City of Ur

UR The site of Ur is known today as Tall al Muqayyar, in South of Iraq. Ur was already a center of wonderful and highly advanced material and moral culture few thousands of years before the rise of Greek and Roman civilizations. Ur was the principal center of worship of the Sumerian moon god Nanna and of his Babylonian equivalent Sin. The massive ziggurat of this deity, one of the best preserved in Iraq, stands about 21 m (about 70 ft) above the desert. The biblical name, Ur of the Chaldees, refers to the Chaldeans, who settled in the area about 900 BC.
Ur was one of the first village settlements founded (circa 4000 BC) by the so-called Ubaidian inhabitants of Sumer. Before 2800 BC, Ur became one of the most prosperous Sumerian city-states. According to ancient records, Ur had three dynasties of rulers who, at various times, extended their control over all of Sumer.
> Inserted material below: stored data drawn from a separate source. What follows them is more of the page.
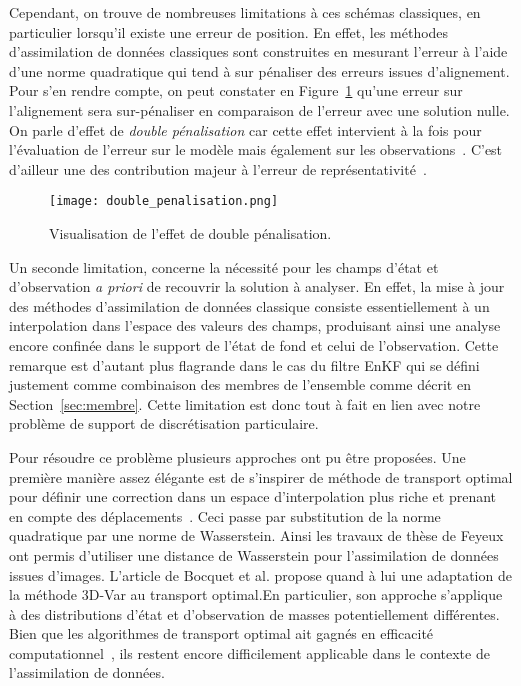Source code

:Cependant, on trouve de nombreuses limitations à ces schémas classiques, en particulier lorsqu'il existe une erreur de position. En effet, les méthodes d'assimilation de données classiques sont construites en mesurant l'erreur à l'aide d'une norme quadratique qui tend à sur pénaliser des erreurs issues d'alignement. Pour s'en rendre compte, on peut constater en Figure~\ref{fig:double_penalization_error} qu'une erreur sur l'alignement sera sur-pénaliser en comparaison de l'erreur avec une solution nulle. On parle d'effet de \textit{double pénalisation} car cette effet intervient à la fois pour l'évaluation de l'erreur sur le modèle mais également sur les observations~\cite{amodei2009}. C'est d'ailleur une des contribution majeur à l'erreur de représentativité~\cite{janjic2018}.

\begin{figure}[h]
    \centering
    \texttt{[image: double\_penalisation.png]}
    \caption{Visualisation de l'effet de double pénalisation.}
    \label{fig:double_penalization_error}
\end{figure}

Un seconde limitation, concerne la nécessité pour les champs d'état et d'observation \textit{a priori} de recouvrir la solution à analyser. En effet, la mise à jour des méthodes d'assimilation de données classique consiste essentiellement à un interpolation dans l'espace des valeurs des champs, produisant ainsi une analyse encore confinée dans le support de l'état de fond et celui de l'observation. Cette remarque est d'autant plus flagrande dans le cas du filtre EnKF qui se défini justement comme combinaison des membres de l'ensemble comme décrit en Section~\ref{sec:membre}. Cette limitation est donc tout à fait en lien avec notre problème de support de discrétisation particulaire.


Pour résoudre ce problème plusieurs approches ont pu être proposées. Une première manière assez élégante est de s'inspirer de méthode de transport optimal pour définir une correction dans un espace d'interpolation plus riche et prenant en compte des déplacements~\cite{villani2009optimal,benamou_computational_2000}. Ceci passe par substitution de la norme quadratique par une norme de Wasserstein. Ainsi les travaux de thèse de Feyeux~\cite{feyeux_transport_2016} ont permis d'utiliser une distance de Wasserstein pour l'assimilation de données issues d'images. L'article de Bocquet et al. \cite{bocquet_bridging_2023} propose quand à lui une adaptation de la méthode 3D-Var au transport optimal.En particulier, son approche s'applique à des distributions d'état et d'observation de masses potentiellement différentes. Bien que les algorithmes de transport optimal ait gagnés en efficacité computationnel~\cite{cuturi_2014,peyre_computational_2020,Simsekli2018SlicedWassersteinFN}, ils restent encore difficilement applicable dans le contexte de l'assimilation de données.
The founder of the First Dynasty of Ur was the conqueror and temple builder Mesanepada (reigned about 2670 BC), the earliest Mesopotamian ruler described in extant contemporary documents. His son Aanepadda (reigned about 2650 BC) built the temple of the goddess Ninhursag, which was excavated in modern times at Tell al-Obeid, about 8 km (about 5 mi) northeast of the site of Ur. Of the 2nd Dynasty of Ur little is known.
Ur was captured about 2340 BC by Sargon, and this era, called the Akkadian period, marks an important step in the blending of Sumerian and Semitic cultures. After this dynasty came a long period of which practically nothing is known except that a second dynasty rose and fell.
Ur-Nammu (reigned 2113-2095 BC), the first king of the 3rd Dynasty of Ur, who revived the empire of Sumer and Akkad, won control of the outlet to the sea about 2100 BC and made Ur the wealthiest city in Mesopotamia. His reign marked the beginning of the so-called renaissance of Sumerian art and literature at Ur. Ur-Nammu, who wrote the first law in history, which contained (31) legal paragraphes, and his son and successor Shulgi (reigned 2095-2047 BC) built the great ziggurat of Nanna (about 2100 BC) that has stood throughout the centuries, and magnificent temples at Ur and in other Mesopotamian cities. The descendants of Ur-Nammu continued in power for more than a century, or until shortly before 2000 BC, when the Elamites captured Ibbi-Sin (reigned 2029-2004 BC), king of Ur, and destroyed the city.
Rebuilt shortly thereafter, Ur became part of the kingdom of Isin, later of the kingdom of Larsa, and finally was incorporated into Babylonia. During the period when Babylonia was ruled by the Kassites, Ur remained an important religious center. It was a provincial capital with hereditary governors during the period of Assyrian rule in Babylonia.
After the Chaldean dynasty was established in Babylonia, King Nebuchadnezzar II initiated a new period of building activity at Ur. The last Babylonian king, Nabonidus (reigned 556-539 BC), who appointed his eldest daughter high priestess at Ur, embellished the temples and entirely remodeled the ziggurat of Nanna, making it rival even the temple of Marduk at Babylon. After Babylonia came under the control of Persia, Ur began to decline. By the 4th century BC, the city was practically forgotten, possibly as a result of a shift in the course of the Euphrates River.
Ur means a city in the Sumerian and Akkadian languages, and many cities were called by this name. Ur is mentioned in the bible as the home of Ibrahim (Abraham), recognized by Muslims, Christians and Jews as the father of prophets.